Former Director-General of National Human Rights Commission (NHRC), Prof. Chidi Odinkalu, has expressed worry over Federal Government’s silence on killing of Nigerians abroad.
Odinkalum made this known on Monday while addressing journalists on the sideline of Human Rights Fiesta in Abuja.
According to him, 26 Nigerian females were killed abroad recently, but there was no serious action was taken by the government.
Odinkalu, who stated that the people were yet to feel a sense of care, said that the Federal Government needed to do more to ensure that every Nigerian life mattered.
He said: “If one white person gets killed in France, our president sends a condolence message.
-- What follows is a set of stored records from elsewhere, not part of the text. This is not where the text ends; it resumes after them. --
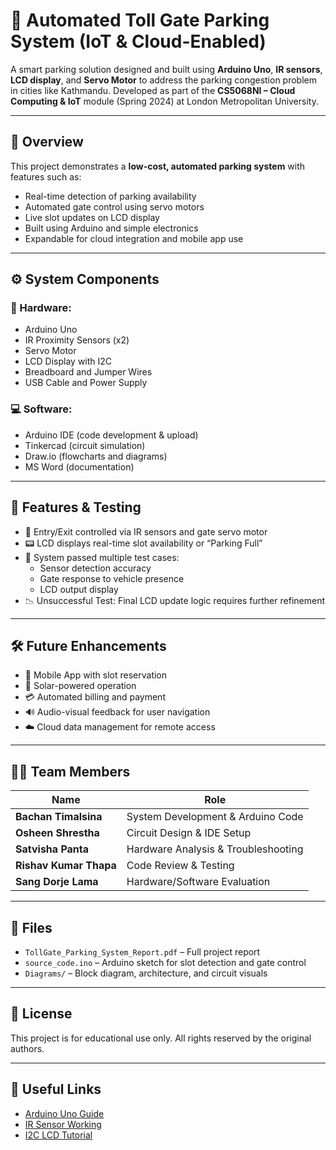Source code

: # 🚗 Automated Toll Gate Parking System (IoT & Cloud-Enabled)

A smart parking solution designed and built using **Arduino Uno**, **IR sensors**, **LCD display**, and **Servo Motor** to address the parking congestion problem in cities like Kathmandu. Developed as part of the **CS5068NI – Cloud Computing & IoT** module (Spring 2024) at London Metropolitan University.

---

## 📌 Overview

This project demonstrates a **low-cost, automated parking system** with features such as:
- Real-time detection of parking availability
- Automated gate control using servo motors
- Live slot updates on LCD display
- Built using Arduino and simple electronics
- Expandable for cloud integration and mobile app use

---

## ⚙️ System Components

### 🧰 Hardware:
- Arduino Uno
- IR Proximity Sensors (x2)
- Servo Motor
- LCD Display with I2C
- Breadboard and Jumper Wires
- USB Cable and Power Supply

### 💻 Software:
- Arduino IDE (code development & upload)
- Tinkercad (circuit simulation)
- Draw.io (flowcharts and diagrams)
- MS Word (documentation)

---

## 🧪 Features & Testing

- 🚦 Entry/Exit controlled via IR sensors and gate servo motor
- 📟 LCD displays real-time slot availability or “Parking Full”
- 🧪 System passed multiple test cases:
  - Sensor detection accuracy
  - Gate response to vehicle presence
  - LCD output display
- 📉 Unsuccessful Test: Final LCD update logic requires further refinement

---

## 🛠️ Future Enhancements

- 📱 Mobile App with slot reservation
- 🔋 Solar-powered operation
- 💳 Automated billing and payment
- 🔊 Audio-visual feedback for user navigation
- ☁️ Cloud data management for remote access

---

## 👨‍💻 Team Members

| Name | Role |
|------|------|
| **Bachan Timalsina** | System Development & Arduino Code |
| **Osheen Shrestha** | Circuit Design & IDE Setup |
| **Satvisha Panta** | Hardware Analysis & Troubleshooting |
| **Rishav Kumar Thapa** | Code Review & Testing |
| **Sang Dorje Lama** | Hardware/Software Evaluation |

---

## 📁 Files

- `TollGate_Parking_System_Report.pdf` – Full project report  
- `source_code.ino` – Arduino sketch for slot detection and gate control  
- `Diagrams/` – Block diagram, architecture, and circuit visuals

---

## 📝 License

This project is for educational use only. All rights reserved by the original authors.

---

## 🔗 Useful Links

- [Arduino Uno Guide](https://www.arduino.cc/en/Guide/Introduction)
- [IR Sensor Working](https://robu.in/ir-sensor-working/)
- [I2C LCD Tutorial](https://www.arduino.cc/en/Tutorial/LibraryExamples/LiquidCrystalI2C)
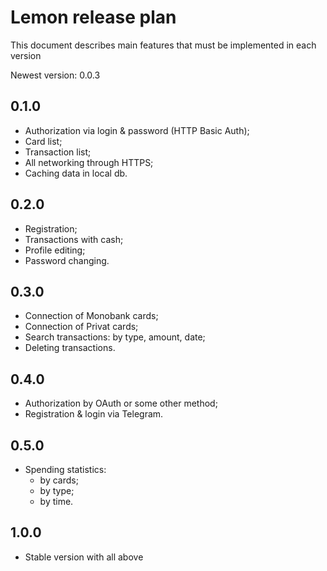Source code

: # Lemon release plan

This document describes main features that must be implemented in each version

Newest version: 0.0.3

## 0.1.0

- Authorization via login & password (HTTP Basic Auth);
- Card list;
- Transaction list;
- All networking through HTTPS;
- Caching data in local db.

## 0.2.0

- Registration;
- Transactions with cash;
- Profile editing;
- Password changing.

## 0.3.0

- Connection of Monobank cards;
- Connection of Privat cards;
- Search transactions: by type, amount, date;
- Deleting transactions.

## 0.4.0

- Authorization by OAuth or some other method;
- Registration & login via Telegram.

## 0.5.0

- Spending statistics:
    - by cards;
    - by type;
    - by time.

## 1.0.0

- Stable version with all above

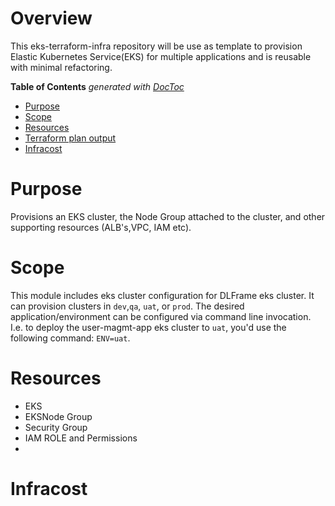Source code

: # Overview 

This eks-terraform-infra repository will be use as template to provision Elastic Kubernetes Service(EKS) for multiple applications and is reusable with minimal refactoring.

<!-- START doctoc generated TOC please keep comment here to allow auto update -->
<!-- DON'T EDIT THIS SECTION, INSTEAD RE-RUN doctoc TO UPDATE -->
**Table of Contents**  *generated with [DocToc](https://github.com/thlorenz/doctoc)*

- [Purpose](#purpose)
- [Scope](#scope)
- [Resources](#resources)
- [Terraform plan output](#terraform-plan-output)
- [Infracost](#Infracost)

# Purpose
Provisions an EKS cluster, the Node Group attached to the cluster, and other supporting resources (ALB's,VPC, IAM etc).

# Scope

This module includes eks cluster configuration for DLFrame eks  cluster. It can provision clusters in `dev`,`qa`, `uat`, or `prod`. The desired application/environment can be configured via command line invocation. I.e. to deploy the user-magmt-app eks cluster to `uat`, you'd use the following command: `ENV=uat`.

# Resources
- EKS
- EKSNode Group
- Security Group
- IAM ROLE and Permissions
- 

# Infracost 
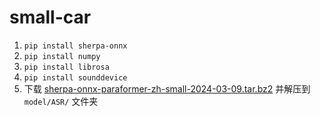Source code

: # small-car

1. `pip install sherpa-onnx`
2. `pip install numpy`
3. `pip install librosa`
4. `pip install sounddevice`
5. 下载 [sherpa-onnx-paraformer-zh-small-2024-03-09.tar.bz2](https://github.com/k2-fsa/sherpa-onnx/releases/download/asr-models/sherpa-onnx-paraformer-zh-small-2024-03-09.tar.bz2) 并解压到 `model/ASR/` 文件夹

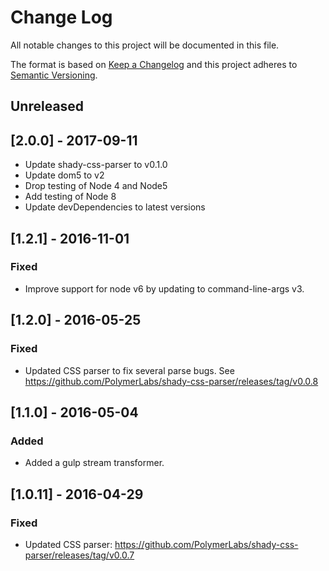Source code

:# Change Log

All notable changes to this project will be documented in this file.

The format is based on [Keep a Changelog](http://keepachangelog.com/)
and this project adheres to [Semantic Versioning](http://semver.org/).

## Unreleased

<!-- New PRs should document their changes here. -->

## [2.0.0] - 2017-09-11

* Update shady-css-parser to v0.1.0
* Update dom5 to v2
* Drop testing of Node 4 and Node5
* Add testing of Node 8
* Update devDependencies to latest versions

## [1.2.1] - 2016-11-01

### Fixed

* Improve support for node v6 by updating to command-line-args v3.

## [1.2.0] - 2016-05-25

### Fixed
* Updated CSS parser to fix several parse bugs. See https://github.com/PolymerLabs/shady-css-parser/releases/tag/v0.0.8

## [1.1.0] - 2016-05-04

### Added
* Added a gulp stream transformer.

## [1.0.11] - 2016-04-29

### Fixed
* Updated CSS parser: https://github.com/PolymerLabs/shady-css-parser/releases/tag/v0.0.7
“It is disappointing that our president does not take it seriously when Nigerians are killed. Rather, we get condolence messages being sent out to the rest of the world when their own people are killed.
“If all the Nigerians being killed don’t matter, and one white person killed matters to our president, that tells that you we have a lot of work to do.
“I know that there is no perfect human rights situation anywhere because everywhere it is work-in-progress and Nigeria is the same but we don’t have a choice; we have to make progress.
“Nigerian lives must matter.’’
Odinkalu said that though he was not against condoling with the rest of the world, Nigerians also deserved condolence and protection.
He said that this was because Nigerian lives were just as important as European and American lives, adding that that was the point that everyone needed to understand on human rights day.
The former director-general said that there were many things Nigeria needed to get right, especially the rule of law.
He noted that the government was still having problems obeying the court orders on Sheik Ibrahim El-Zakzaky and Sambo Dasuki.
He said that there were also issues with law enforcement abuses by police and other security agents, like the young women who escaped from Boko Haram and got raped by security personnel.
Odinkalu said that part of the reasons for failure to achieve human rights was the impunities of corruption and the absence of effective remedy to bring to book people who stole or plundered the country’s money.
According to him, there are people who have pocketed the budgetary appropriations for hospitals, schools, roads and we have not been able to find those people and bring them to book.
“As a result of that, we cannot provide adequately for our people. So essentially, my first advice is, let us get the rule of law right because if we get it right, everything will work,’’ he said.
He urged Nigerians to stand for each other and that the government should back the people to ensure human rights for all.
“My prayer for Nigerians is `may somebody be there for them at the point of their needs, that point of need is the point at which a human rights need is addressed,’’ he said.